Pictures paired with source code
# # # # # # #

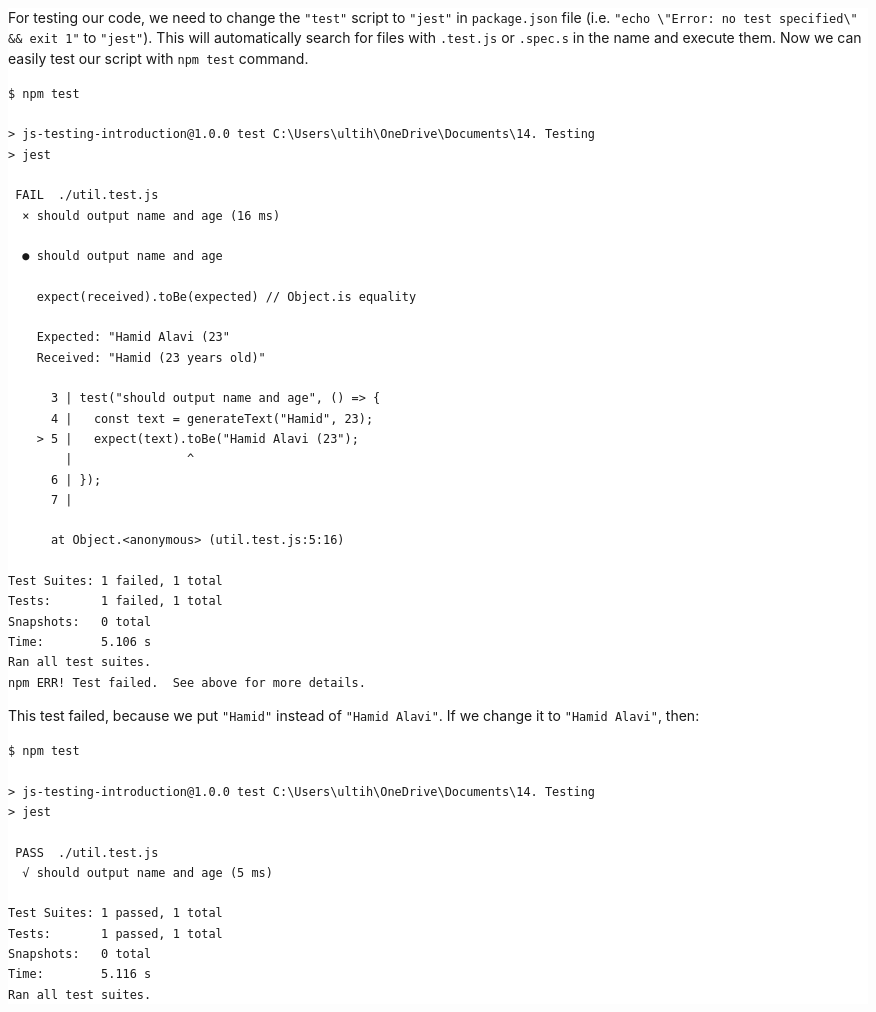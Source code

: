 For testing our code, we need to change the `"test"` script to `"jest"` in `package.json` file (i.e. `"echo \"Error: no test specified\" && exit 1"` to `"jest"`). This will automatically search for files with `.test.js` or `.spec.s` in the name and execute them. Now we can easily test our script with `npm test` command.

```nothing
$ npm test

> js-testing-introduction@1.0.0 test C:\Users\ultih\OneDrive\Documents\14. Testing
> jest

 FAIL  ./util.test.js
  × should output name and age (16 ms)

  ● should output name and age

    expect(received).toBe(expected) // Object.is equality

    Expected: "Hamid Alavi (23"
    Received: "Hamid (23 years old)"

      3 | test("should output name and age", () => {
      4 |   const text = generateText("Hamid", 23);
    > 5 |   expect(text).toBe("Hamid Alavi (23");
        |                ^
      6 | });
      7 |

      at Object.<anonymous> (util.test.js:5:16)

Test Suites: 1 failed, 1 total
Tests:       1 failed, 1 total
Snapshots:   0 total
Time:        5.106 s
Ran all test suites.
npm ERR! Test failed.  See above for more details.
```

This test failed, because we put `"Hamid"` instead of `"Hamid Alavi"`. If we change it to `"Hamid Alavi"`, then:

```nothing
$ npm test

> js-testing-introduction@1.0.0 test C:\Users\ultih\OneDrive\Documents\14. Testing
> jest

 PASS  ./util.test.js
  √ should output name and age (5 ms)

Test Suites: 1 passed, 1 total
Tests:       1 passed, 1 total
Snapshots:   0 total
Time:        5.116 s
Ran all test suites.
```
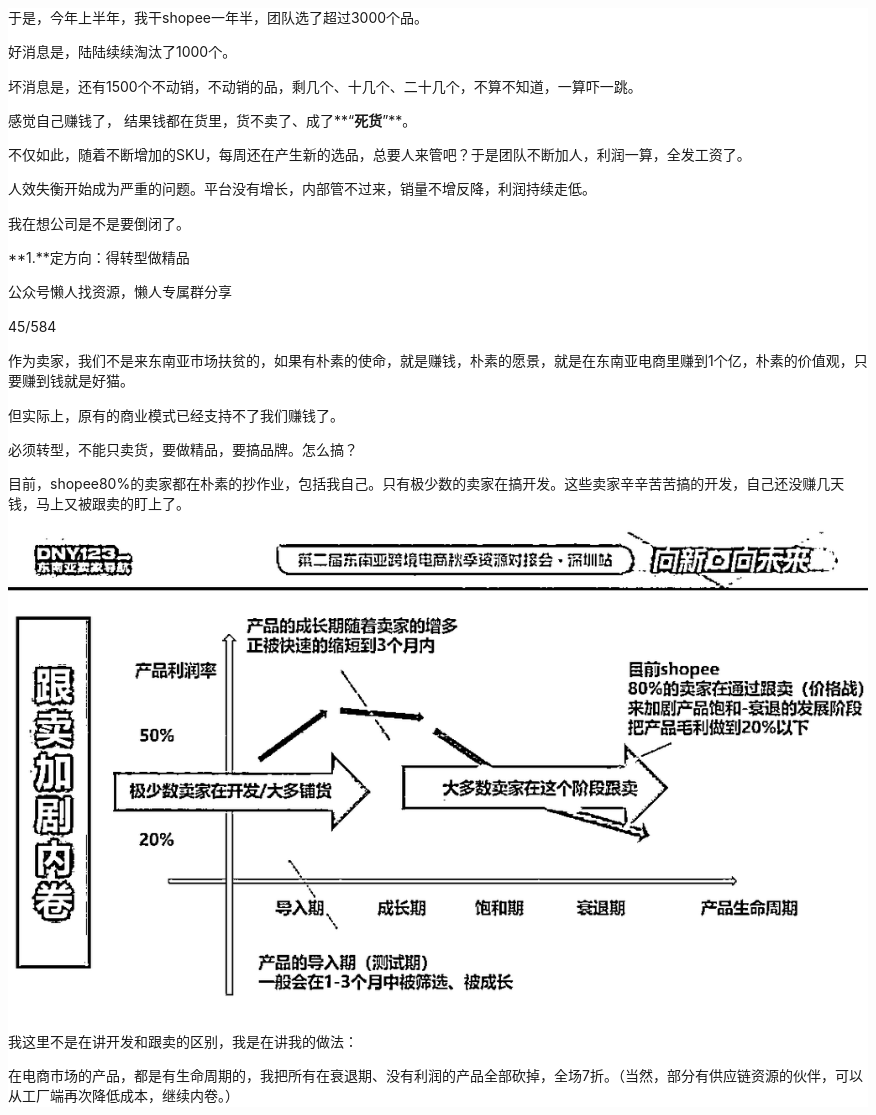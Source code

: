 于是，今年上半年，我干shopee一年半，团队选了超过3000个品。

好消息是，陆陆续续淘汰了1000个。

坏消息是，还有1500个不动销，不动销的品，剩几个、十几个、二十几个，不算不知道，一算吓一跳。

感觉自己赚钱了， 结果钱都在货里，货不卖了、成了**“**死货**”**。

不仅如此，随着不断增加的SKU，每周还在产生新的选品，总要人来管吧？于是团队不断加人，利润一算，全发工资了。

人效失衡开始成为严重的问题。平台没有增长，内部管不过来，销量不增反降，利润持续走低。

我在想公司是不是要倒闭了。

**1.**定方向：得转型做精品

公众号懒人找资源，懒人专属群分享

45/584

作为卖家，我们不是来东南亚市场扶贫的，如果有朴素的使命，就是赚钱，朴素的愿景，就是在东南亚电商里赚到1个亿，朴素的价值观，只要赚到钱就是好猫。

但实际上，原有的商业模式已经支持不了我们赚钱了。

必须转型，不能只卖货，要做精品，要搞品牌。怎么搞？

目前，shopee80%的卖家都在朴素的抄作业，包括我自己。只有极少数的卖家在搞开发。这些卖家辛辛苦苦搞的开发，自己还没赚几天钱，马上又被跟卖的盯上了。

![](img/chanpin-chuhai_0166.png)

我这里不是在讲开发和跟卖的区别，我是在讲我的做法：

在电商市场的产品，都是有生命周期的，我把所有在衰退期、没有利润的产品全部砍掉，全场7折。（当然，部分有供应链资源的伙伴，可以从工厂端再次降低成本，继续内卷。）
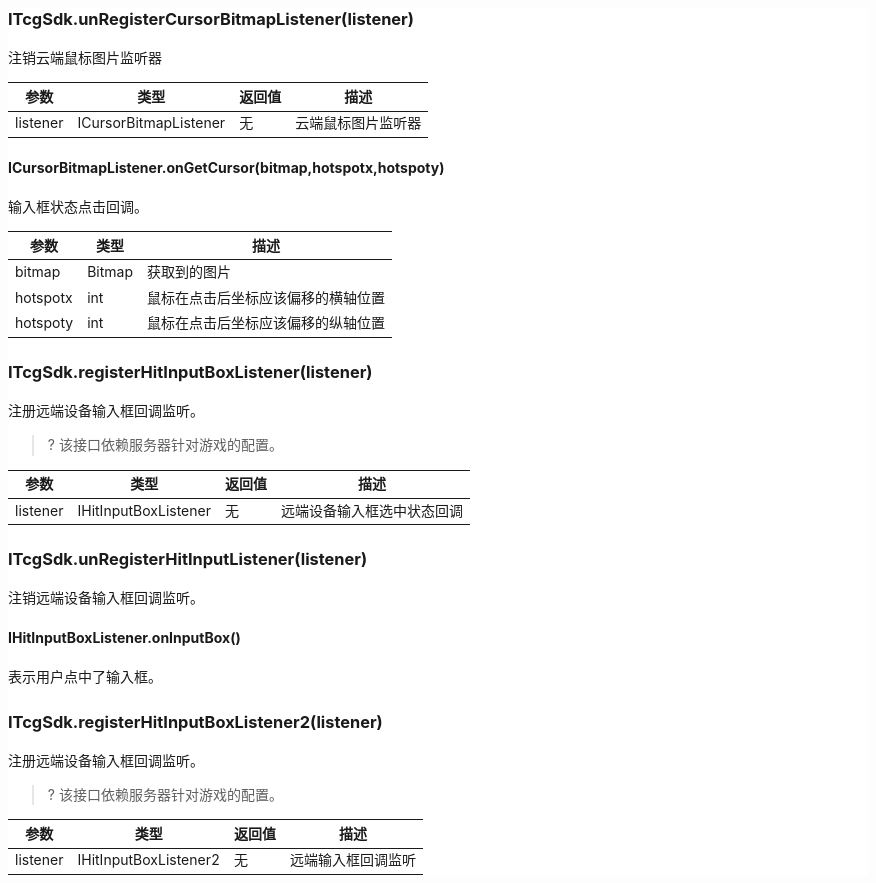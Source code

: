 [](id:ITcgSdk.unRegisterCursorBitmapListener(listener) )
### ITcgSdk.unRegisterCursorBitmapListener(listener) 

注销云端鼠标图片监听器

| 参数   | 类型         | 返回值 | 描述        |
| -------- | --------------------- | ------ | ------------------ |
| listener | ICursorBitmapListener | 无   | 云端鼠标图片监听器 |

[](id:ICursorBitmapListener.onGetCursor(bitmap,hotspotx,hotspoty))

#### ICursorBitmapListener.onGetCursor(bitmap,hotspotx,hotspoty)

输入框状态点击回调。

| 参数   | 类型  | 描述                |
| -------- | ------ | ---------------------------------- |
| bitmap  | Bitmap | 获取到的图片            |
| hotspotx | int  | 鼠标在点击后坐标应该偏移的横轴位置 |
| hotspoty | int  | 鼠标在点击后坐标应该偏移的纵轴位置 |

[](id:ITcgSdk.registerHitInputBoxListener(listener))
### ITcgSdk.registerHitInputBoxListener(listener)

注册远端设备输入框回调监听。

> ? 该接口依赖服务器针对游戏的配置。

| 参数   | 类型         | 返回值 | 描述            |
| -------- | -------------------- | ------ | -------------------------- |
| listener | IHitInputBoxListener | 无   | 远端设备输入框选中状态回调 |

[](id:ITcgSdk.unRegisterHitInputListener(listener))
### ITcgSdk.unRegisterHitInputListener(listener) 

注销远端设备输入框回调监听。

[](id:IHitInputBoxListener.onInputBox())

#### IHitInputBoxListener.onInputBox()

表示用户点中了输入框。

[](id:ITcgSdk.registerHitInputBoxListener2(listener))
### ITcgSdk.registerHitInputBoxListener2(listener)

注册远端设备输入框回调监听。

>? 该接口依赖服务器针对游戏的配置。

| 参数   | 类型         | 返回值 | 描述        |
| -------- | --------------------- | ------ | ------------------ |
| listener | IHitInputBoxListener2 | 无   | 远端输入框回调监听 |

# # # # # # #

TASK PROMPT> Copy every line from the records above that contains the string "failed".

RESPONSE TO THE TASK>
Test Suites: 1 failed, 1 total
Tests:       1 failed, 1 total
npm ERR! Test failed.  See above for more details.
This test failed, because we put `"Hamid"` instead of `"Hamid Alavi"`. If we change it to `"Hamid Alavi"`, then:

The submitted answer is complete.